Читаем Управление будущим полностью

Войны строятся на попытке изменить идентичность, когда одна КРИ (культура, религия, идеология) пытается захватить территорию другой КРИ. Одна КРИ всегда считает свои представления о мире более правильными, чем у чужой КРИ.

Все примеры прошлого таковы. Религиозные войны сотрясали Европу с уничтожением представителей другой веры. Гитлер и Сталин видели себя идеологическими противниками, точно так СССР смотрел на Запад, обоюдно направив ракеты друг против друга. Конечно, есть противоречия экономического порядка, но под них все равно подводятся аргументы борьбы с «чужим».

Сегодняшний мир ничем не отличается от мира прошлого. Исламская КРИ породила феномен терроризма на более массовой основе, чем это было раньше, например, в случае русских бомбистов девятнадцатого века. Проблемы иммигрантов в западном мире являются примером культурной войны, которую не смогла разрешить концепция мультикультурализма.

Идентичность выступает в роли определенной «сетки», набрасываемой на физическое и воображаемое пространство, связывая их вместе. Сюда попадает список своих собственных героев и врагов, отличный от других. СССР выстраивал их с нуля, именно поэтому его герои часто были еще живыми в момент их глорификации. Сегодняшнее постсоветское пространство имеет не только живых героев, но у него и сложности с героями прошлого времени, которые не признаются частью населения. То есть даже мертвыми герои могут нести в себе прошлые конфликты.

Рим пытался остановить подобный тип конфликтности, включая богов завоеванных народов в свой пантеон, хотя и на вторых ролях. Однотипно Сталин создавал национальных героев внутри общего списка героев всей страны. По этой причине Довженко он предложил сделать фильм о Щорсе как об украинском Чапаеве.

Понятие стратегического нарратива, взятое на вооружение американскими военными, как раз охватывает видение мира под углом зрения идентичности. Это американский стратегический нарратив против нарратива Аль-Каиды. Советский стратегический нарратив был отличен от американского. Холодная война являлась продвижением каждой из сторон своего нарратива на чужую территорию.

Д. Запольский считает ошибкой трактовку римлян высокоцивилизованными, а варваров – дикарями. С его точки зрения, разница в том, что варвары были свободными людьми, а не жили в системе управления принуждением. А система свободы сильнее системы принуждения.
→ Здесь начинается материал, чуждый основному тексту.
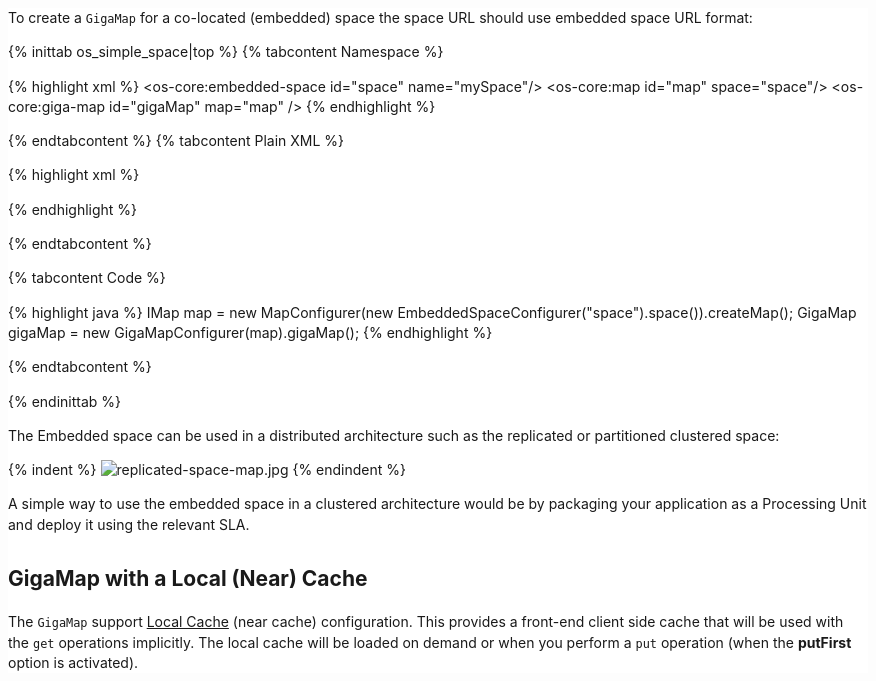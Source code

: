 To create a `GigaMap` for a co-located (embedded) space the space URL should use embedded space URL format:

{% inittab os_simple_space|top %}
{% tabcontent Namespace %}

{% highlight xml %}
<os-core:embedded-space  id="space" name="mySpace"/>
<os-core:map id="map" space="space"/>
<os-core:giga-map id="gigaMap" map="map" />
{% endhighlight %}

{% endtabcontent %}
{% tabcontent Plain XML %}

{% highlight xml %}
<bean id="space" class="org.openspaces.core.space.EmbeddedSpaceFactoryBean">
    <property name="name" value="space" />
</bean>

<bean id="map" class="org.openspaces.core.map.MapFactoryBean">
	<property name="space" ref="space" />
</bean>

<bean id="gigaMap" class="org.openspaces.core.GigaMapFactoryBean">
    <property name="map" ref="map" />
</bean>
{% endhighlight %}

{% endtabcontent %}

{% tabcontent Code %}

{% highlight java %}
IMap map = new MapConfigurer(new EmbeddedSpaceConfigurer("space").space()).createMap();
GigaMap gigaMap = new GigaMapConfigurer(map).gigaMap();
{% endhighlight %}

{% endtabcontent %}

{% endinittab %}

The Embedded space can be used in a distributed architecture such as the replicated or partitioned clustered space:

{% indent %}
![replicated-space-map.jpg](/attachment_files/replicated-space-map.jpg)
{% endindent %}

A simple way to use the embedded space in a clustered architecture would be by packaging your application as a Processing Unit and deploy it using the relevant SLA.

## GigaMap with a Local (Near) Cache

The `GigaMap` support [Local Cache](./local-cache.html) (near cache) configuration. This provides a front-end client side cache that will be used with the `get` operations implicitly. The local cache will be loaded on demand or when you perform a `put` operation (when the **putFirst** option is activated).
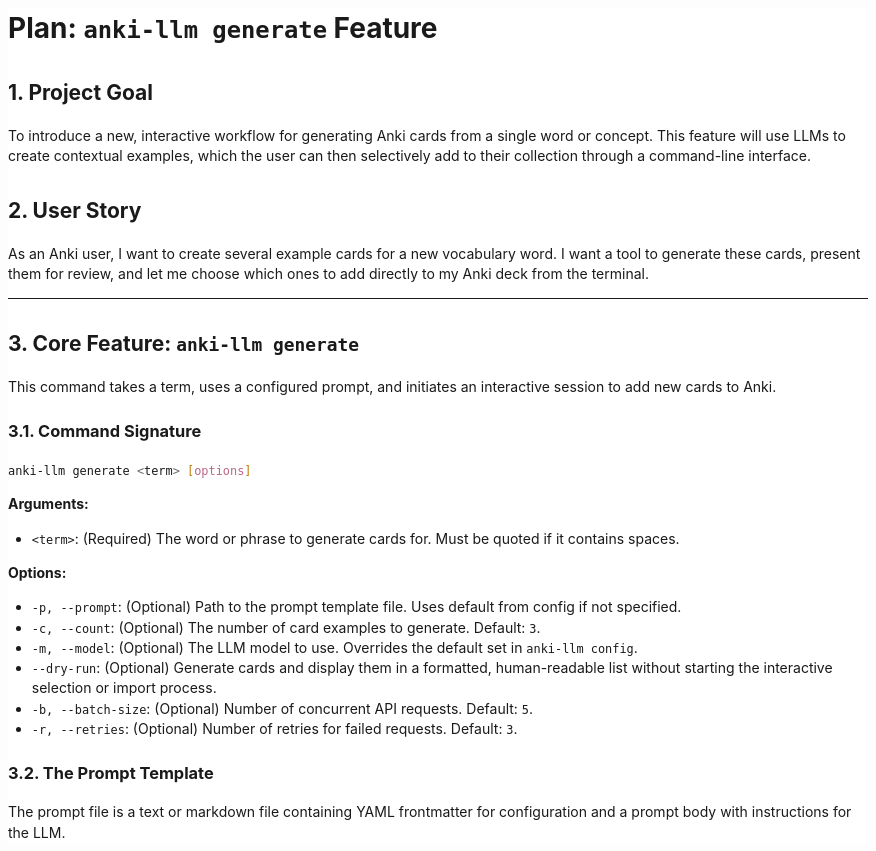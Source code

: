# Plan: `anki-llm generate` Feature

## 1. Project Goal

To introduce a new, interactive workflow for generating Anki cards from a single
word or concept. This feature will use LLMs to create contextual examples, which
the user can then selectively add to their collection through a command-line
interface.

## 2. User Story

As an Anki user, I want to create several example cards for a new vocabulary
word. I want a tool to generate these cards, present them for review, and let me
choose which ones to add directly to my Anki deck from the terminal.

---

## 3. Core Feature: `anki-llm generate`

This command takes a term, uses a configured prompt, and initiates an
interactive session to add new cards to Anki.

### 3.1. Command Signature

```bash
anki-llm generate <term> [options]
```

**Arguments:**

- `<term>`: (Required) The word or phrase to generate cards for. Must be quoted
  if it contains spaces.

**Options:**

- `-p, --prompt`: (Optional) Path to the prompt template file. Uses default from
  config if not specified.
- `-c, --count`: (Optional) The number of card examples to generate. Default:
  `3`.
- `-m, --model`: (Optional) The LLM model to use. Overrides the default set in
  `anki-llm config`.
- `--dry-run`: (Optional) Generate cards and display them in a formatted,
  human-readable list without starting the interactive selection or import
  process.
- `-b, --batch-size`: (Optional) Number of concurrent API requests. Default:
  `5`.
- `-r, --retries`: (Optional) Number of retries for failed requests. Default:
  `3`.

### 3.2. The Prompt Template

The prompt file is a text or markdown file containing YAML frontmatter for
configuration and a prompt body with instructions for the LLM.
Запольский пишет уже о современности: «Западный человек – потомственный варвар. Он счастливее и свободнее (хотя зачастую хуже образован, имеет узкие навыки и мыслит куда более меркантильными категориями). Сегодняшняя „слабость Европы“ – миф. Западная идентичность сильнее имперской: даже „малые“ народы Балтии не утеряли своей воли в условиях СССР. Кстати, обратите внимание: сегодня Москва упрекает Европу именно в варварстве: отсутствии „духовности“, „традиционности“, „мужественности“. Именно в том, что отличает римлянина от „дикаря“» [1].
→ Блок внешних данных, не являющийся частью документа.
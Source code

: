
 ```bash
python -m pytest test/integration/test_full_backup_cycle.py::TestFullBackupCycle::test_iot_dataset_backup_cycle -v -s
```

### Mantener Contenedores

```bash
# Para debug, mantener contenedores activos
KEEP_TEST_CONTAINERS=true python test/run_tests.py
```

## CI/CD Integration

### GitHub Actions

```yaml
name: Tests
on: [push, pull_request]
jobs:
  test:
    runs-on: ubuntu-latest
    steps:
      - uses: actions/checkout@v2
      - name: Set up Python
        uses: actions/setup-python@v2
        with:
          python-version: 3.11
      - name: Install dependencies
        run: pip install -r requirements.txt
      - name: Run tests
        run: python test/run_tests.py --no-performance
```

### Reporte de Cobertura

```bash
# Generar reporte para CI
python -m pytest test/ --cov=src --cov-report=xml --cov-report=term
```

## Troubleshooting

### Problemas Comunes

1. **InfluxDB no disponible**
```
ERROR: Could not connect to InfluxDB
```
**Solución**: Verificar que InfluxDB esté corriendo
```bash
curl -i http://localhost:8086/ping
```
Единственное возражение, которое возникает тут, состоит в том, что СССР все же не пытался разрушить модели мира национальностей СССР. Хотя в планах и было разрушение национальных границ. Ю. Андропов в свое время поручал разработать деление СССР не по национальным границам, а по хозяйственным. Но в результате разработка этих планов не получила продолжения. Понятно, что никакого распада СССР тогда бы не произошло, поскольку национальная «энергия» была бы резко ослаблена.
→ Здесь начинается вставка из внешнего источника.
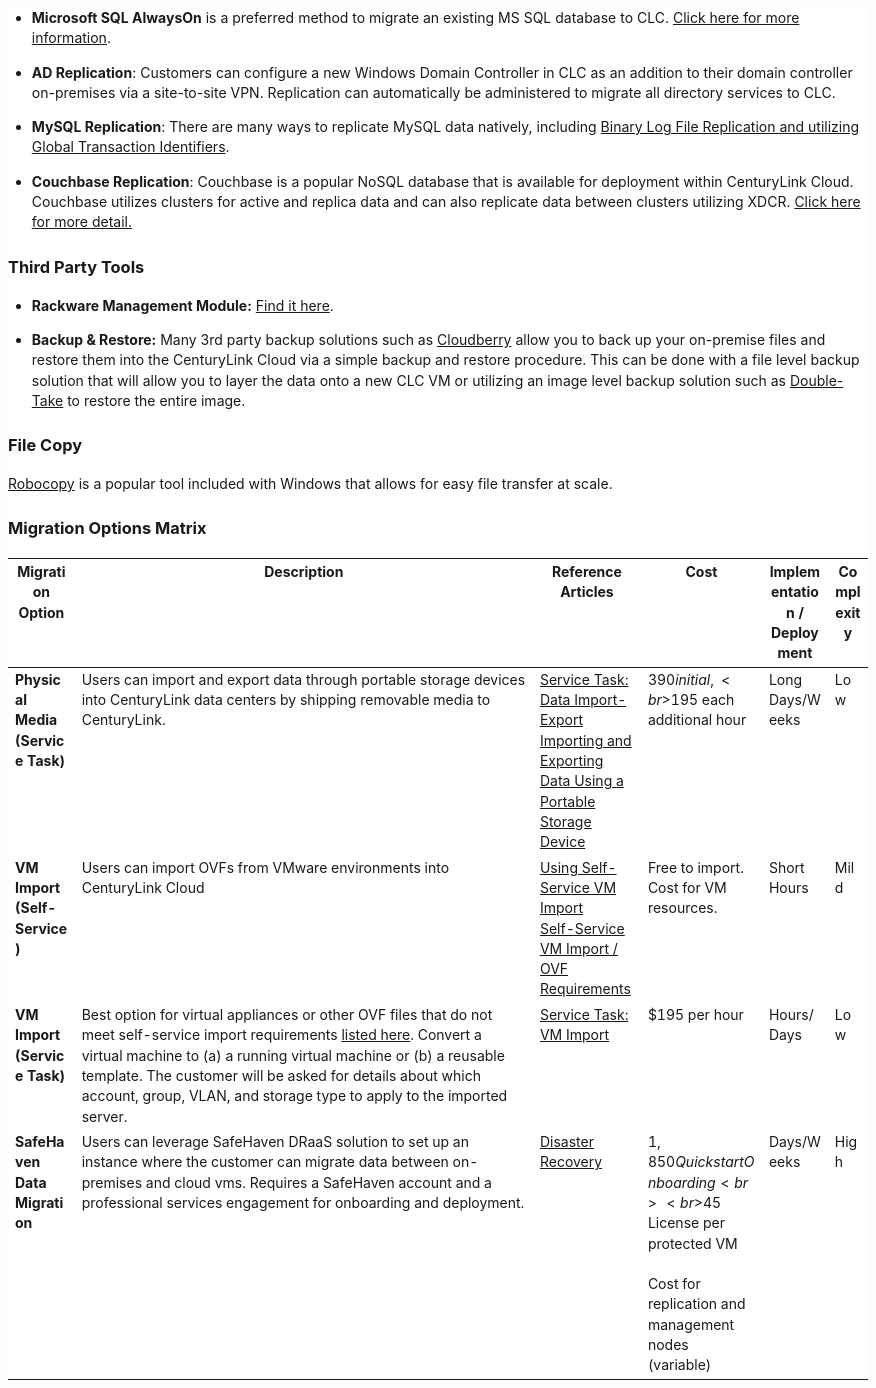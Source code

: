 * **Microsoft SQL AlwaysOn** is a preferred method to migrate an existing MS SQL database to CLC. [Click here for more information](//msdn.microsoft.com/en-us/library/ff877884.aspx).

* **AD Replication**: Customers can configure a new Windows Domain Controller in CLC as an addition to their domain controller on-premises via a site-to-site VPN. Replication can automatically be administered to migrate all directory services to CLC.

* **MySQL Replication**: There are many ways to replicate MySQL data natively, including [Binary Log File Replication and utilizing Global Transaction Identifiers](//dev.mysql.com/doc/refman/5.7/en/replication-howto.html).

* **Couchbase Replication**: Couchbase is a popular NoSQL database that is available for deployment within CenturyLink Cloud. Couchbase utilizes clusters for active and replica data and can also replicate data between clusters utilizing XDCR. [Click here for more detail.](//docs.couchbase.com/admin/admin/Tasks/tasks-manage-xdcr.html)


### Third Party Tools

* **Rackware Management Module:** [Find it here](//www.rackwareinc.com/centurylink-migration/).

* **Backup & Restore:** Many 3rd party backup solutions such as [Cloudberry](//www.ctl.io/knowledge-base/ecosystem-partners/marketplace-guides/getting-started-with-cloudberry-lab-backup-enterprise-blueprint/) allow you to back up your on-premise files and restore them into the CenturyLink Cloud via a simple backup and restore procedure. This can be done with a file level backup solution that will allow you to layer the data onto a new CLC VM or utilizing an image level backup solution such as [Double-Take](//www.visionsolutions.com/products/windows/double-take-availability/overview) to restore the entire image.

### File Copy
[Robocopy](//technet.microsoft.com/en-us/magazine/ee851678.aspx) is a popular tool included with Windows that allows for easy file transfer at scale.

### Migration Options Matrix

**Migration Option**|**Description**|**Reference Articles**|**Cost**|**Implementation / Deployment**|**Complexity**
--------------------|---------------|----------------------|--------|-------------------------------|--------------
**Physical Media (Service Task)** |Users can import and export data through portable storage devices into CenturyLink data centers by shipping removable media to CenturyLink.|[Service Task: Data Import-Export](//www.ctl.io/service-tasks/#data-import-export)<br>[Importing and Exporting Data Using a Portable Storage Device](//www.ctl.io/knowledge-base/service-tasks/importing-and-exporting-data-using-a-portable-storage-device/#service-task-prioritization)|$390 initial,<br>$195 each additional hour|Long<br>Days/Weeks|Low
**VM Import (Self-Service)** |Users can import OVFs from VMware environments into CenturyLink Cloud|[Using Self-Service VM Import](//www.ctl.io/knowledge-base/servers/using-self-service-vm-import/)<br>[Self-Service VM Import / OVF Requirements](//www.ctl.io/knowledge-base/servers/self-service-vm-import-ovf-requirements/)|Free to import.<br>Cost for VM resources.|Short<br>Hours|Mild
**VM Import (Service Task)** |Best option for virtual appliances or other OVF files that do not meet self-service import requirements [listed here](//www.ctl.io/knowledge-base/servers/self-service-vm-import-ovf-requirements/). Convert a virtual machine to (a) a running virtual machine or (b) a reusable template. The customer will be asked for details about which account, group, VLAN, and storage type to apply to the imported server.|[Service Task: VM Import](//www.ctl.io/service-tasks/#vm-import)|$195 per hour|Hours/Days|Low
**SafeHaven Data Migration** |Users can leverage SafeHaven DRaaS solution to set up an instance where the customer can migrate data between on-premises and cloud vms. Requires a SafeHaven account and a professional services engagement for onboarding and deployment.|[Disaster Recovery](//www.ctl.io/disaster-recovery/)|$1,850 Quickstart Onboarding<br><br>$45 License per protected VM<br><br>Cost for replication and management nodes (variable)|Days/Weeks|High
Национальная энергия оказалась в центре разлома СССР. Конечно, теневая советская буржуазия хотела получить себе свое: директора заводов – заводы, секретари ЦК – административное управление страной, а секретари обкомов – областями. Но все это было оформлено в виде национального запроса. С тех пор ищется модель совмещения национальных требований построения государства, пришедших из девятнадцатого века, с политическим пониманием нации, созданным в наше время.

Ю. Макаров видит слабость сегодняшней украиноцентричности в ее стремлении к изоляции, что объясняется тем, что до последнего времени носители этой идентичности находились на периферии общества [2]. Это перекликается с мнением С. Жадана, что сегодня имеет место не столько борьба за украинский язык, сколько борьба против русского [3]. Это вызвало целый шквал отрицательных реакций.

По сути стратегический нарратив не зависит от языка, можно выразить украинский стратегический нарратив и на английском, хотя язык, несомненно, является базовым компонентом культуры. Однако литература может быть ориентирована и на другие образцы/каноны. Как и ориентация самой жизни может быть не только на литературу. В. Сорокин пишет: «Российская жизнь всегда была литературной, как американская – кинематографичной. Слово в России – это такой вековой мамонт, беспощадно топчущий все вокруг. Здесь слова, мифы и представления по-прежнему важнее дел, вещей и реальности» [4].

Перейти на страницу:

Похожие книги

Николай II
Николай II

«Я начал читать… Это был шок: вся чудовищная ночь 17 июля, расстрел, двухдневная возня с трупами были обстоятельно и бесстрастно изложены… Апокалипсис, записанный очевидцем! Документ не был подписан, но одна из машинописных копий была выправлена от руки. И в конце документа (также от руки) был приписан страшный адрес – место могилы, где после расстрела были тайно захоронены трупы Царской Семьи…»Уникальное художественно-историческое исследование жизни последнего русского царя основано на редких, ранее не публиковавшихся архивных документах. В книгу вошли отрывки из дневников Николая и членов его семьи, переписка царя и царицы, доклады министров и военачальников, дипломатическая почта и донесения разведки. Последние месяцы жизни царской семьи и обстоятельства ее гибели расписаны по дням, а ночь убийства – почти поминутно. Досконально прослежены судьбы участников трагедии: родственников царя, его свиты, тех, кто отдал приказ об убийстве, и непосредственных исполнителей.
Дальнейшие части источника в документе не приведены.